In AshirBorah/cp_bootcamp_r_tutorials:

library(learnr)
library(tidyverse)
library(gapminder)
library(useful)
library(data.table)
knitr::opts_chunk$set(echo = TRUE, message = FALSE, warning = FALSE)
tutorial_options(exercise.timelimit = 60, exercise.blanks = "___+")

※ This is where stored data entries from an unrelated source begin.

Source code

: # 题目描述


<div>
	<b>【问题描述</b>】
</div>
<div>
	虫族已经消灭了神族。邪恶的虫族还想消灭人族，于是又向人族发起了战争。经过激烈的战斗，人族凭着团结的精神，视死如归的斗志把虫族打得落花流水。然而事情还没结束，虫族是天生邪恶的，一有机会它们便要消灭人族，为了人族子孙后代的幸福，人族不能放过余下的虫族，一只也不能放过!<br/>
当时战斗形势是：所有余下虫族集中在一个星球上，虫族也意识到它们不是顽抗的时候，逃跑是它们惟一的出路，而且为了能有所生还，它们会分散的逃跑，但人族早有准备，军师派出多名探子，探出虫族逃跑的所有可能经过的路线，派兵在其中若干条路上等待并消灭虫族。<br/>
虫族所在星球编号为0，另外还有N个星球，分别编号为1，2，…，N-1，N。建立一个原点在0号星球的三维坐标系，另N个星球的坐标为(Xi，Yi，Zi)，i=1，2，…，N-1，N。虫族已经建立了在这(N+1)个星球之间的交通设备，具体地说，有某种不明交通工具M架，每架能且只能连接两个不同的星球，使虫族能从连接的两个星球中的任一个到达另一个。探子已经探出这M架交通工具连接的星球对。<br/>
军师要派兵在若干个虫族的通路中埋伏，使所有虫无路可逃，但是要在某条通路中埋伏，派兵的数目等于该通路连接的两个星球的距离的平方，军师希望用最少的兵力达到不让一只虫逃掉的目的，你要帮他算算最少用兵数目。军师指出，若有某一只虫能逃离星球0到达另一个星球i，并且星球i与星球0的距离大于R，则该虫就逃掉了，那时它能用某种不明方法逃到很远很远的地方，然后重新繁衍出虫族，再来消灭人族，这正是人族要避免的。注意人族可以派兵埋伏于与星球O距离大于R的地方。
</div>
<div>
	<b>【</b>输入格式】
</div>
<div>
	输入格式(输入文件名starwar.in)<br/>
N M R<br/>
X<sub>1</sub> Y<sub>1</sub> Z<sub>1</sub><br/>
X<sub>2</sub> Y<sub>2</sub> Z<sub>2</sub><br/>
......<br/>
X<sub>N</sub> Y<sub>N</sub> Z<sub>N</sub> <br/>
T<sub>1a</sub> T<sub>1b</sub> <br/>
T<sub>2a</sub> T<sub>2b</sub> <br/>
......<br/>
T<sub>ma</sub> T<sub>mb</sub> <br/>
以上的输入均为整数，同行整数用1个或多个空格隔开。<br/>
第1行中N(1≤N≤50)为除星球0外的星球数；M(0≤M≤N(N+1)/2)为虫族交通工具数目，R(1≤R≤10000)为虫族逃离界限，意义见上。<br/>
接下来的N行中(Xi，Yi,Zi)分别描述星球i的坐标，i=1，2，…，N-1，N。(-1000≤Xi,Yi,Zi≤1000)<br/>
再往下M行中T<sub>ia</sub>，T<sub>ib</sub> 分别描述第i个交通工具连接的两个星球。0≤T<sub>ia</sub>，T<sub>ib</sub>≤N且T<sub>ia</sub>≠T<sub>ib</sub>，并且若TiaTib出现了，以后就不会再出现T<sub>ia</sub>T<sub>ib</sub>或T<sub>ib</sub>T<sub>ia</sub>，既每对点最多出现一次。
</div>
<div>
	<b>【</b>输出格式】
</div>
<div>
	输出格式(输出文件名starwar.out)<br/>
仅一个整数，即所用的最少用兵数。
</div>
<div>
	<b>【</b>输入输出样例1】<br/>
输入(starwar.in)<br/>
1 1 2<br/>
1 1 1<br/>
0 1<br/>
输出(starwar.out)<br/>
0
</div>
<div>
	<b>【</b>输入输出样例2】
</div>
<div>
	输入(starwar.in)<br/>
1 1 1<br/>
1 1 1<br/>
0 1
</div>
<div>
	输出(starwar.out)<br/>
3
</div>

gapminder <- gapminder %>% 
  mutate(country = as.character(country),
         continent = as.character(continent))

Overview

Key programming concepts
Loops
Conditionals
Working with Strings
Basic stats in R

Basic programming in R

For loop {.smaller}

When you want to do some operation repeatedly

for (element in my_vector) {
  ** DO STUFF WITH element**
}

my_vector <- c(2,5,3)
for (element in my_vector) {
    print(element)
}

For loop

Using a loop to sum the values in a vector

my_vector <- c(2,5,3,9,8,11,6)
count <- 0 #initialize a counter
for (val in my_vector) {
  count <- count + val
}
print(count)

We've been using them (implicitly)

my_vector <- c(2,5,3,9,8,11,6)
sum(my_vector)

Looping over indices of a vector

my_vector <- c(2,5,3,9,8,11,6)

mod_vector <- vector('double', length = length(my_vector))
for (i in seq_along(my_vector)) {
  mod_vector[i] <- my_vector[i] + 1
}
mod_vector

my_vector <- c(2,5,3,9,8,11,6)
mod_vector <- my_vector + 1

Loops to repeat something N times

The function seq is helpful for generating a vector to loop over

my_vector <- c()
for (i in seq(from = 1, to = 5)) {
  my_vector <- c(my_vector, 'ha')
}
print(my_vector)

Components of a for loop

Output: how are you storing the output? output <- vector("double", length(x))
Sequence: What is being looped over. e.g. i in seq_along(df)
body: What is being done in each iteration: e.g. mod_vector[i] = my_vector[i]+1

While loop

Rarely used in analysis, but good to be aware of

while (condition) {
  # body
}

If (conditional) statement

Do some stuff only if a given condition holds

if (logical_statement) {
  **DO SOMETHING**
}

Often useful inside of loops

If / else

if (logical_statement) {
  **DO SOMETHING**
} else {
  **OTHER STUFF**
}

test_num <- function(x) {
  if (x < 0) {
    print("Negative number")
  } else if (x > 0) {
    print("Positive number")
  } else {
    print("Zero")
  }
}
test_num(-1)

If example

Count the number of even numbers in a vector

x <- c(2,5,3,9,8,11,6)
count <- 0
for (val in x) {
  if (val %% 2 == 0) {
    count = count+1
  }
}
print(count)

Example loop {.smaller}

Let's compute the median life expectancy for each country in gapminder

unique_countries <- unique(gapminder$country) #list to iterate over
med_lifeExp <- vector('double', length(unique_countries)) #initialize a list to store results
for (i in seq_along(unique_countries)) {
   gap_cur_country <- gapminder %>% 
      filter(country == unique_countries[i]) 
   med_lifeExp[i] <- median(gap_cur_country$lifeExp)
}
head(med_lifeExp)

Often a better way {.smaller}

There are typically multiple ways to accomplish the same goal, and when it comes to loops there are often more efficient ways

gapminder %>% 
  group_by(country) %>% 
  summarise(median = median(lifeExp))

Loops the tidyverse way {.smaller}

purrr package has a family of map functions that can make 'for loops' simpler

result <- map(my_vector, my_function)

Simpler replacement for this (also less prone to errors)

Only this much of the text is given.